AIM OF THE EXERCISE: In the records below, find the line that contains "has been created." and the line that contains "[mockapi.io](https://mockapi.io/). Sign up", then retype exactly those two lines and every line between them.

-.-.-

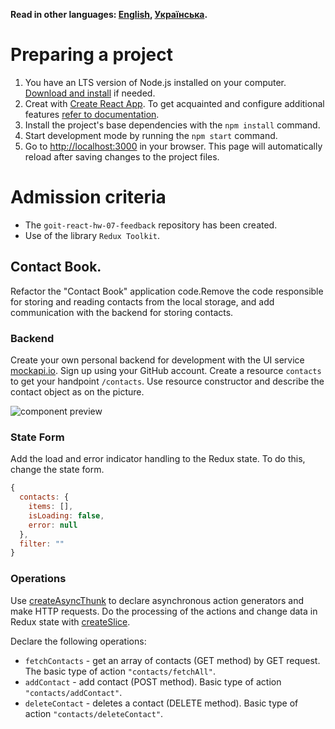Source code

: **Read in other languages: [English](README.en.md), [Українська](README.md).**

# Preparing a project

1. You have an LTS version of Node.js installed on your computer.
   [Download and install](https://nodejs.org/en/) if needed.
2. Creat with [Create React App](https://github.com/facebook/create-react-app).
   To get acquainted and configure additional features
   [refer to documentation](https://facebook.github.io/create-react-app/docs/getting-started).
3. Install the project's base dependencies with the `npm install` command.
4. Start development mode by running the `npm start` command.
5. Go to [http://localhost:3000](http://localhost:3000) in your browser. This
   page will automatically reload after saving changes to the project files.

# Admission criteria

- The `goit-react-hw-07-feedback` repository has been created.
- Use of the library `Redux Toolkit`.

## Contact Book.

Refactor the "Contact Book" application code.Remove the code responsible for
storing and reading contacts from the local storage, and add communication with
the backend for storing contacts.

### Backend

Create your own personal backend for development with the UI service
[mockapi.io](https://mockapi.io/). Sign up using your GitHub account. Create a
resource `contacts` to get your handpoint `/contacts`. Use resource constructor
and describe the contact object as on the picture.

<Image
  src="./assets/api.png"
  alt="component preview"
  maxWidth={960}
/>

### State Form

Add the load and error indicator handling to the Redux state. To do this, change
the state form.

```jsx
{
  contacts: {
    items: [],
    isLoading: false,
    error: null
  },
  filter: ""
}
```

### Operations

Use [createAsyncThunk](https://redux-toolkit.js.org/api/createAsyncThunk) to
declare asynchronous action generators and make HTTP requests. Do the processing
of the actions and change data in Redux state with
[createSlice](https://redux-toolkit.js.org/api/createSlice).

Declare the following operations:

- `fetchContacts` - get an array of contacts (GET method) by GET request. The
  basic type of action `"contacts/fetchAll"`.
- `addContact` - add contact (POST method). Basic type of action
  `"contacts/addContact"`.
- `deleteContact` - deletes a contact (DELETE method). Basic type of action
  `"contacts/deleteContact"`.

-.-.-

SOLUTION TO THIS EXERCISE:
- The `goit-react-hw-07-feedback` repository has been created.
- Use of the library `Redux Toolkit`.

## Contact Book.

Refactor the "Contact Book" application code.Remove the code responsible for
storing and reading contacts from the local storage, and add communication with
the backend for storing contacts.

### Backend

Create your own personal backend for development with the UI service
[mockapi.io](https://mockapi.io/). Sign up using your GitHub account. Create a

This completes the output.